The meteoric rise in bitcoin concerned South Korean Prime Minister Lee Nak-yon, who warned late last year that rising interest in cryptocurrencies could “lead to some serious distorted or pathological phenomenon.”
The dead regulator ran a government economics office that was responsible for South Korea's legislative framework for bitcoin:
A South Korean official who guided Seoul’s regulatory clampdown on cryptocurrencies was found dead on Sunday, according to a government spokesman.
Jung Ki-joon, 52, was head of economic policy at the Office for Government Policy Coordination. He helped coordinate efforts to create new legislation aimed at suppressing cryptocurrency speculation and illicit activity, the spokesman said.
Semiofficial news agency Yonhap reported that Mr. Jung was presumed to have suffered a heart attack and police had opened an investigation into the cause of death. Yonhap also reported that Mr. Jung was found at home. The government spokesman said later that “he died from some unknown cause. He passed away while he was sleeping and [his] heart [had] already stopped beating when he was found dead."

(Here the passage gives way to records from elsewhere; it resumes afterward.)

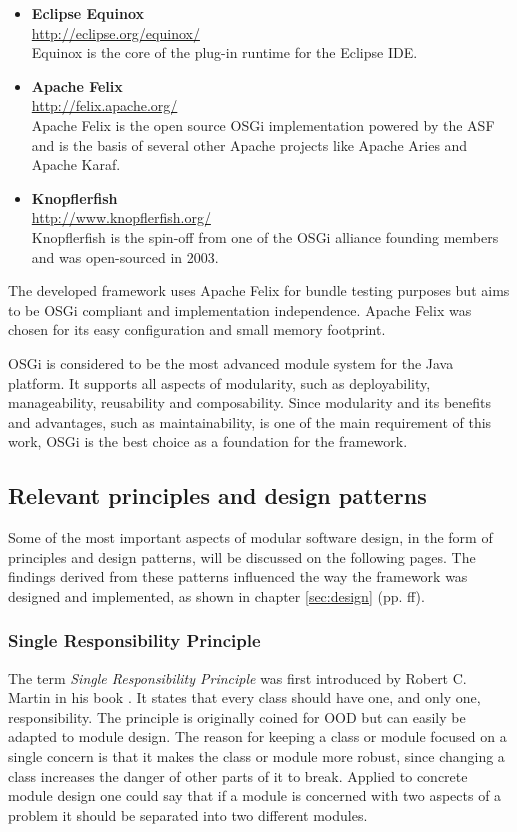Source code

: \begin{itemize}
	\item \textbf{Eclipse Equinox} \\
		\url{http://eclipse.org/equinox/} \\
		Equinox is the core of the plug-in runtime for the Eclipse IDE.
	\item \textbf{Apache Felix} \\
		\url{http://felix.apache.org/} \\
		Apache Felix is the open source \gls{OSGi} implementation powered by the \gls{ASF} and is the basis of several other Apache projects like Apache Aries and Apache Karaf.
	\item \textbf{Knopflerfish} \\
		\url{http://www.knopflerfish.org/} \\
		Knopflerfish is the spin-off from one of the \gls{OSGi} alliance founding members and was open-sourced in 2003.
\end{itemize}

The developed framework uses Apache Felix for bundle testing purposes but aims to be \gls{OSGi} compliant and implementation independence. Apache Felix was chosen for its easy configuration and small memory footprint.

\gls{OSGi} is considered to be the most advanced module system for the Java platform. It supports all aspects of modularity, such as deployability, manageability, reusability and composability. Since modularity and its benefits and advantages, such as maintainability, is one of the main requirement of this work, \gls{OSGi} is the best choice as a foundation for the framework. 

\subsection{Relevant principles and design patterns}
\label{sec:patterns}
Some of the most important aspects of modular software design, in the form of principles and design patterns, will be discussed on the following pages. The findings derived from these patterns influenced the way the framework was designed and implemented, as shown in chapter \ref{sec:design} (pp. \pageref{sec:design}ff).

\subsubsection{Single Responsibility Principle}
The term \textit{Single Responsibility Principle} was first introduced by Robert C. Martin in his book  \cite{Martin:2002}. It states that every class should have one, and only one, responsibility. The principle is originally coined for \gls{OOD} but can easily be adapted to module design. The reason for keeping a class or module focused on a single concern is that it makes the class or module more robust, since changing a class increases the danger of other parts of it to break. Applied to concrete module design one could say that if a module is concerned with two aspects of a problem it should be separated into two different modules. 

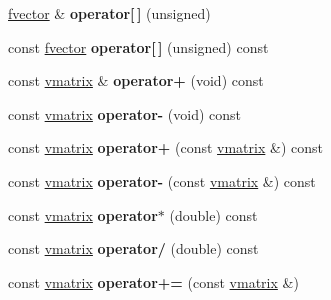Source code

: \begin{DoxyCompactItemize}
\item 
\hyperlink{classfvector}{fvector} \& {\bfseries operator\mbox{[}$\,$\mbox{]}} (unsigned)\hypertarget{classvmatrix_a2bc7c442bf322078c11c7b16b7d54a5e}{}\label{classvmatrix_a2bc7c442bf322078c11c7b16b7d54a5e}

\item 
const \hyperlink{classfvector}{fvector} {\bfseries operator\mbox{[}$\,$\mbox{]}} (unsigned) const \hypertarget{classvmatrix_ae854058c22cb48f4e6409b4571f09bff}{}\label{classvmatrix_ae854058c22cb48f4e6409b4571f09bff}

\item 
const \hyperlink{classvmatrix}{vmatrix} \& {\bfseries operator+} (void) const \hypertarget{classvmatrix_a164b28dd5bbfde67a74ac25861d48104}{}\label{classvmatrix_a164b28dd5bbfde67a74ac25861d48104}

\item 
const \hyperlink{classvmatrix}{vmatrix} {\bfseries operator-\/} (void) const \hypertarget{classvmatrix_a080a724536c5980d7fbe1718a5642e68}{}\label{classvmatrix_a080a724536c5980d7fbe1718a5642e68}

\item 
const \hyperlink{classvmatrix}{vmatrix} {\bfseries operator+} (const \hyperlink{classvmatrix}{vmatrix} \&) const \hypertarget{classvmatrix_abf8b1532417b9d1edc947e859f037efe}{}\label{classvmatrix_abf8b1532417b9d1edc947e859f037efe}

\item 
const \hyperlink{classvmatrix}{vmatrix} {\bfseries operator-\/} (const \hyperlink{classvmatrix}{vmatrix} \&) const \hypertarget{classvmatrix_aeb6b8d3f075fd40fa94e964f2462bfe5}{}\label{classvmatrix_aeb6b8d3f075fd40fa94e964f2462bfe5}

\item 
const \hyperlink{classvmatrix}{vmatrix} {\bfseries operator$\ast$} (double) const \hypertarget{classvmatrix_a81683f271868d9e7bac458c986880edd}{}\label{classvmatrix_a81683f271868d9e7bac458c986880edd}

\item 
const \hyperlink{classvmatrix}{vmatrix} {\bfseries operator/} (double) const \hypertarget{classvmatrix_aaa1b39e46edeb31437778a928dbff261}{}\label{classvmatrix_aaa1b39e46edeb31437778a928dbff261}

\item 
const \hyperlink{classvmatrix}{vmatrix} {\bfseries operator+=} (const \hyperlink{classvmatrix}{vmatrix} \&)\hypertarget{classvmatrix_a5b7100d23e2ef075e815fedba4aaf8ea}{}\label{classvmatrix_a5b7100d23e2ef075e815fedba4aaf8ea}


\end{DoxyCompactItemize}
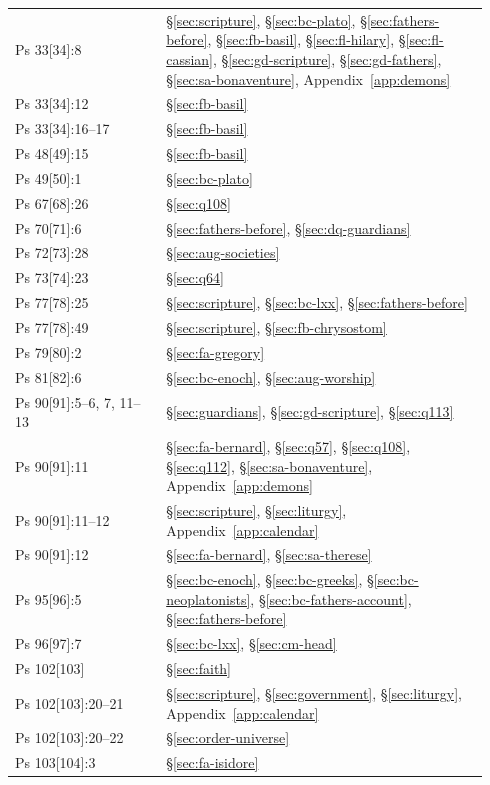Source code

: \begin{longtable}{>{\raggedright\arraybackslash}p{0.30\linewidth}>{\raggedright\arraybackslash}p{0.64\linewidth}}
Ps 33[34]:8 & \S\ref{sec:scripture}, \S\ref{sec:bc-plato}, \S\ref{sec:fathers-before}, \S\ref{sec:fb-basil}, \S\ref{sec:fl-hilary}, \S\ref{sec:fl-cassian}, \S\ref{sec:gd-scripture}, \S\ref{sec:gd-fathers}, \S\ref{sec:sa-bonaventure}, Appendix~\ref{app:demons}\\
Ps 33[34]:12 & \S\ref{sec:fb-basil}\\
Ps 33[34]:16--17 & \S\ref{sec:fb-basil}\\
Ps 48[49]:15 & \S\ref{sec:fb-basil}\\
Ps 49[50]:1 & \S\ref{sec:bc-plato}\\
Ps 67[68]:26 & \S\ref{sec:q108}\\
Ps 70[71]:6 & \S\ref{sec:fathers-before}, \S\ref{sec:dq-guardians}\\
Ps 72[73]:28 & \S\ref{sec:aug-societies}\\
Ps 73[74]:23 & \S\ref{sec:q64}\\
Ps 77[78]:25 & \S\ref{sec:scripture}, \S\ref{sec:bc-lxx}, \S\ref{sec:fathers-before}\\
Ps 77[78]:49 & \S\ref{sec:scripture}, \S\ref{sec:fb-chrysostom}\\
Ps 79[80]:2 & \S\ref{sec:fa-gregory}\\
Ps 81[82]:6 & \S\ref{sec:bc-enoch}, \S\ref{sec:aug-worship}\\
Ps 90[91]:5--6, 7, 11--13 & \S\ref{sec:guardians}, \S\ref{sec:gd-scripture}, \S\ref{sec:q113}\\
Ps 90[91]:11 & \S\ref{sec:fa-bernard}, \S\ref{sec:q57}, \S\ref{sec:q108}, \S\ref{sec:q112}, \S\ref{sec:sa-bonaventure}, Appendix~\ref{app:demons}\\
Ps 90[91]:11--12 & \S\ref{sec:scripture}, \S\ref{sec:liturgy}, Appendix~\ref{app:calendar}\\
Ps 90[91]:12 & \S\ref{sec:fa-bernard}, \S\ref{sec:sa-therese}\\
Ps 95[96]:5 & \S\ref{sec:bc-enoch}, \S\ref{sec:bc-greeks}, \S\ref{sec:bc-neoplatonists}, \S\ref{sec:bc-fathers-account}, \S\ref{sec:fathers-before}\\
Ps 96[97]:7 & \S\ref{sec:bc-lxx}, \S\ref{sec:cm-head}\\
Ps 102[103] & \S\ref{sec:faith}\\
Ps 102[103]:20--21 & \S\ref{sec:scripture}, \S\ref{sec:government}, \S\ref{sec:liturgy}, Appendix~\ref{app:calendar}\\
Ps 102[103]:20--22 & \S\ref{sec:order-universe}\\
Ps 103[104]:3 & \S\ref{sec:fa-isidore}\\

\end{longtable}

Coincidentally, a different regulator, Choe Heungsik, governor of Financial Supervisory Service, said Tuesday that he wants to see "normal" trading in cryptocurrencies and FSS will "actively" support it. In addition to registering accounts, the country is also seeking to develop a suitable anti-money laundering framework.

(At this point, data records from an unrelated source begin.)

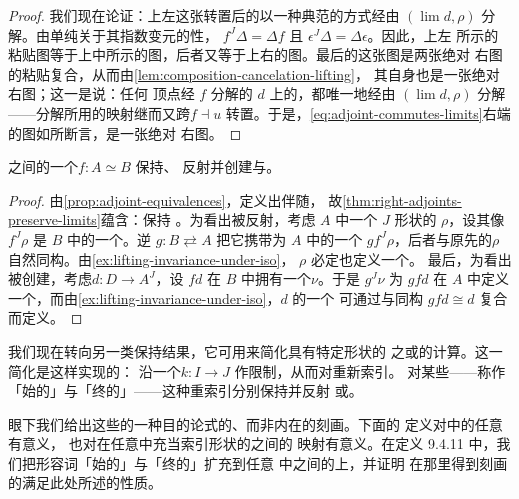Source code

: \begin{proof}
我们现在论证：上左这张转置后的\trCone{}以一种典范的方式经由\trLimit\trCone
$(\lim d,\rho)$ 分解。由单纯\trCotensor{}关于其指数变元的\trTwoFunctor{}性，
$f^{J}\Delta=\Delta f$ 且 $\epsilon^{J}\Delta=\Delta\epsilon$。因此，上左
所示的粘贴图等于上中所示的图，后者又等于上右的图。最后的这张图是两张绝对
右\trLifting{}图的粘贴复合，从而由\cref{lem:composition-cancelation-lifting}，
其自身也是一张绝对右\trLifting{}图；这一\trUniversalProperty{}是说：任何
顶点经 $f$ 分解的 $d$ 上的\trCone，都唯一地经由\trLimit\trCone
$(\lim d,\rho)$ 分解——分解所用的映射继而又跨\trAdjunction $f\dashv u$
转置。于是，\cref{eq:adjoint-commutes-limits}右端的图如所断言，是一张绝对
右\trLifting{}图。
\end{proof}

\begin{proposition}\label{prop:equivalences-limits}
\trInfinityCategory{}之间的一个\trEquivalence $f\colon A\simeq B$ 保持、
反射并创建\trLimit{}与\trColimit。
\end{proposition}

\begin{proof}
由\cref{prop:adjoint-equivalences}，\trEquivalence{}定义出伴随\trFunctor，
故\cref{thm:right-adjoints-preserve-limits}蕴含：\trEquivalence{}保持%
\trLimit。为看出\trLimit{}被反射，考虑 $A$ 中一个 $J$ 形状的\trCone
$\rho$，设其像 $f^{J}\rho$ 是 $B$ 中的一个\trLimit\trCone。逆\trEquivalence
$g\colon B\rightleftarrows A$ 把它携带为 $A$ 中的一个\trLimit\trCone
$gf^{J}\rho$，后者与原先的\trCone $\rho$ 自然同构。由\cref{ex:lifting-invariance-under-iso}，
$\rho$ 必定也定义一个\trLimit\trCone。
最后，为看出\trLimit{}被创建，考虑\trDiagram $d\colon D\to A^J$，设 $fd$
在 $B$ 中拥有一个\trLimit\trCone $\nu$。于是 $g^{J}\nu$ 为\trDiagram
$gfd$ 在 $A$ 中定义一个\trLimit\trCone，而由\cref{ex:lifting-invariance-under-iso}，$d$ 的一个%
\trLimit\trCone{}可通过与同构 $gfd\cong d$ 复合而定义。
\end{proof}

我们现在转向另一类\trLimit{}保持结果，它可用来简化具有特定形状的%
\trDiagram{}之\trLimit{}或\trColimit{}的计算。这一简化是这样实现的：
沿一个\trFunctor $k\colon I\to J$ 作限制，从而对\trDiagram{}重新索引。
对某些\trFunctor——称作「始的」与「终的」——这种重索引分别保持并反射%
\trLimit{}或\trColimit。

眼下我们给出这些\trFunctor{}的一种目的论式的、而非内在的刻画。下面的
定义对\trCartesianClosed{}\trInfinityCosmos{}中的任意\trFunctor{}有意义，
也对在任意\trInfinityCosmos{}中充当索引形状的\trSimplicialSet{}之间的
映射有意义。在定义 9.4.11 中，我们把形容词「始的」与「终的」扩充到任意%
\trInfinityCosmos{}中\trInfinityCategory{}之间的\trFunctor{}上，并证明
在那里得到刻画的\trFunctor{}满足此处所述的性质。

Jung’s colleagues said he had been under heavy stress in recent months as South Korea worked to tackle cryptocurrency speculation. There's no indication that foul play was involved.
According to CryptoCompare, about 4.5% of all bitcoin transactions world-wide last year used the South Korean won, making it the most widely used fiat currency in bitcoin trading after the dollar, the yen and the euro. Bitcoin prices in South Korea are sometimes up to 50% higher than on other exchanges - a phenomenon bitcoin traders have termed "the kimchi premium".